Beim BKM-Programm „Neustart Kultur“ sind weiterhin Mittel verfügbar. Wie können Buchhandlungen und Verlage diese Förderung noch nutzen?
Buchhandlungen und Verlage sollten sich diese einfache Fördermöglichkeit nicht entgehen lassen. Vor kurzem haben wir zusammen mit dem BKM die Antragsfrist noch einmal bis 30. April verlängert, das Geld kann für Maßnahmen bis 31. Oktober 2021 verwendet werden. Frau Grütters und ich haben besprochen, dass wir alles dafür tun werden, um Verlagen und Buchhandlungen die Antragsstellung auf den letzten Metern so einfach wie möglich zu machen. Dazu werden wir etwa unser Beratungsangebot intensivieren. Etliche Interessierte sind z.B. unsicher, ob sie die Voraussetzung erfüllen, dass die zu fördernde Maßnahme mangels finanzieller Mittel sonst unterbleiben würde. Dabei kann das formlos erklärt werden. Daneben bearbeiten wir mit Hochdruck die bereits vorliegenden Anträge. 

Die Frankfurter Buchmesse steht nach dem Totalausfall 2020 erneut vor einem sehr unsicheren Jahr. War das ebenfalls ein Thema Ihres Gesprächs?
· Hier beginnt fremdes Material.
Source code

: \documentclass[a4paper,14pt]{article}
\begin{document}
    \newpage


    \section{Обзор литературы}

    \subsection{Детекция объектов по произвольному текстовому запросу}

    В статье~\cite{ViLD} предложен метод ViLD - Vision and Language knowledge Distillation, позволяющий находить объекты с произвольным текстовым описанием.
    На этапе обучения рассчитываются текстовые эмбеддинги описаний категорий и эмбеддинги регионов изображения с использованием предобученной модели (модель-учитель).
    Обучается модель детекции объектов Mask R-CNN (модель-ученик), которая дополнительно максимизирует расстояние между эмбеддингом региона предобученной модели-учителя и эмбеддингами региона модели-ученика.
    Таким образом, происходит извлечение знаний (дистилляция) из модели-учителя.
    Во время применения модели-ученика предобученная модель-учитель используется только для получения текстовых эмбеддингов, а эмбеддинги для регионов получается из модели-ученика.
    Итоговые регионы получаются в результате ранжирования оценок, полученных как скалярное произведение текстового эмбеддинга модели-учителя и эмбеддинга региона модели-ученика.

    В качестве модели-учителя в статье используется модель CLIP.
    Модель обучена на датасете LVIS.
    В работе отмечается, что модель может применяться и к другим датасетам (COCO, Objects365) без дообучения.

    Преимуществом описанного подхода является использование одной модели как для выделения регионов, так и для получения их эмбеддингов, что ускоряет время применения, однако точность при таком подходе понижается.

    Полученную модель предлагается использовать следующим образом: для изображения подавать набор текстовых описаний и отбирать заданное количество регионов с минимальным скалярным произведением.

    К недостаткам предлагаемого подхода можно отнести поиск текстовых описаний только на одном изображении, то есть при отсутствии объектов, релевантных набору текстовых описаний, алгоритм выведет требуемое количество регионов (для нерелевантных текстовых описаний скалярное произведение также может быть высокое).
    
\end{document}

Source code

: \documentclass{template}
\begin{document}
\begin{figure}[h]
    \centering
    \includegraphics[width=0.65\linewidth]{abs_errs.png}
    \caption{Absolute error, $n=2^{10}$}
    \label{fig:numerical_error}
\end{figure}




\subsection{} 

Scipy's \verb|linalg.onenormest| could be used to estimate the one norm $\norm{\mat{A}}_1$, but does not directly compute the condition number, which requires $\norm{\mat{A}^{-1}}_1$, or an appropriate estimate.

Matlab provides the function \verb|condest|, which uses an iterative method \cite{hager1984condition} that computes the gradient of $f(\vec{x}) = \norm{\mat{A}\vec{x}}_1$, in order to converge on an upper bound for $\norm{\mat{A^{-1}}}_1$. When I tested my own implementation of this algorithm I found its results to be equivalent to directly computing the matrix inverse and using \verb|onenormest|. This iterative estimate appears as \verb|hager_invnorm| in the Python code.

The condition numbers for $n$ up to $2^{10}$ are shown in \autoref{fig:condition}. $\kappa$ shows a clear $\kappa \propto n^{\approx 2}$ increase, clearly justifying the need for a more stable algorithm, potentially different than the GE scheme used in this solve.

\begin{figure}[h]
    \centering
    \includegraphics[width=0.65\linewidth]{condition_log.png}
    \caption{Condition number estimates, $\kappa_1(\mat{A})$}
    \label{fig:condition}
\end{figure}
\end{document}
Hier konnte ich Frau Grütters noch einmal die dramatische Situation für ein Unternehmen schildern, das als einzige Einnahmequelle eine Buchmesse im Oktober hat, und wenn diese ausfällt, eben die komplette Einnahmeseite wegbricht. Im letzten Jahr konnte auf der „letzten Rille“ so gerade noch das Schlimmste vermieden werden. Das Jahr 2021 droht wegen der weiter unklaren Pandemiesituation erneut zu einem unkalkulierbaren Risiko für die Frankfurter Buchmesse zu werden. Frau Grütters versteht sehr genau, dass hier eine finanzielle Absicherung notwendig ist, um in diesem Jahr so investieren zu können, dass eine Messe möglich bleibt. 

Gibt es auch hier bereits konkrete Zusagen?
Die Staatsministerin sagte mir zu, die zwei Millionen aus dem letzten Jahr zur Reduzierung der Standmieten auf dieses Jahr zu übertragen. Diese zwei Millionen müssen auch tatsächlich zur Reduzierung genutzt werden. Sie sind bereits in den Planungen für die Standmieten bei der Frankfurter Buchmesse eingepreist. Darüber hinaus sagte Frau Grütters weitere fünf Millionen Euro zur Unterstützung der Frankfurter Buchmesse in diesem Jahr zu.